BEGIN Provided records

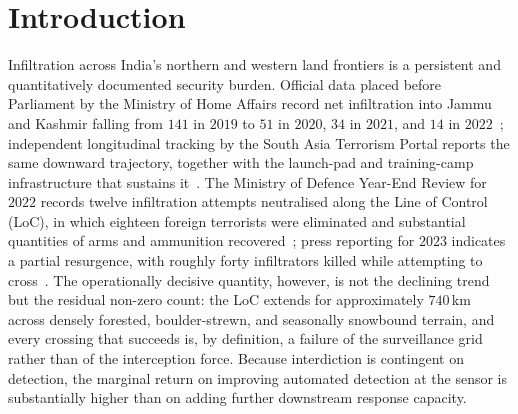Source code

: \documentclass[3p,times,procedia]{elsarticle}
\begin{document}

\vspace*{-6pt}

\section{Introduction}
\label{sec:intro}

Infiltration across India's northern and western land frontiers is a persistent and quantitatively documented security burden. Official data placed before Parliament by the Ministry of Home Affairs record net infiltration into Jammu and Kashmir falling from $141$ in $2019$ to $51$ in $2020$, $34$ in $2021$, and $14$ in $2022$~\cite{mha2021}; independent longitudinal tracking by the South Asia Terrorism Portal reports the same downward trajectory, together with the launch-pad and training-camp infrastructure that sustains it~\cite{satp}. The Ministry of Defence Year-End Review for $2022$ records twelve infiltration attempts neutralised along the Line of Control (LoC), in which eighteen foreign terrorists were eliminated and substantial quantities of arms and ammunition recovered~\cite{mod2022}; press reporting for $2023$ indicates a partial resurgence, with roughly forty infiltrators killed while attempting to cross~\cite{dh2023}. The operationally decisive quantity, however, is not the declining trend but the residual non-zero count: the LoC extends for approximately $740$\,km across densely forested, boulder-strewn, and seasonally snowbound terrain, and every crossing that succeeds is, by definition, a failure of the surveillance grid rather than of the interception force. Because interdiction is contingent on detection, the marginal return on improving automated detection at the sensor is substantially higher than on adding further downstream response capacity.
\end{document}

END Provided records

To do: Transcribe the entries above verbatim, excluding any image.

Your solution:
Source code

: \documentclass[3p,times,procedia]{elsarticle}
\begin{document}

\vspace*{-6pt}

\section{Introduction}
\label{sec:intro}

Infiltration across India's northern and western land frontiers is a persistent and quantitatively documented security burden. Official data placed before Parliament by the Ministry of Home Affairs record net infiltration into Jammu and Kashmir falling from $141$ in $2019$ to $51$ in $2020$, $34$ in $2021$, and $14$ in $2022$~\cite{mha2021}; independent longitudinal tracking by the South Asia Terrorism Portal reports the same downward trajectory, together with the launch-pad and training-camp infrastructure that sustains it~\cite{satp}. The Ministry of Defence Year-End Review for $2022$ records twelve infiltration attempts neutralised along the Line of Control (LoC), in which eighteen foreign terrorists were eliminated and substantial quantities of arms and ammunition recovered~\cite{mod2022}; press reporting for $2023$ indicates a partial resurgence, with roughly forty infiltrators killed while attempting to cross~\cite{dh2023}. The operationally decisive quantity, however, is not the declining trend but the residual non-zero count: the LoC extends for approximately $740$\,km across densely forested, boulder-strewn, and seasonally snowbound terrain, and every crossing that succeeds is, by definition, a failure of the surveillance grid rather than of the interception force. Because interdiction is contingent on detection, the marginal return on improving automated detection at the sensor is substantially higher than on adding further downstream response capacity.
\end{document}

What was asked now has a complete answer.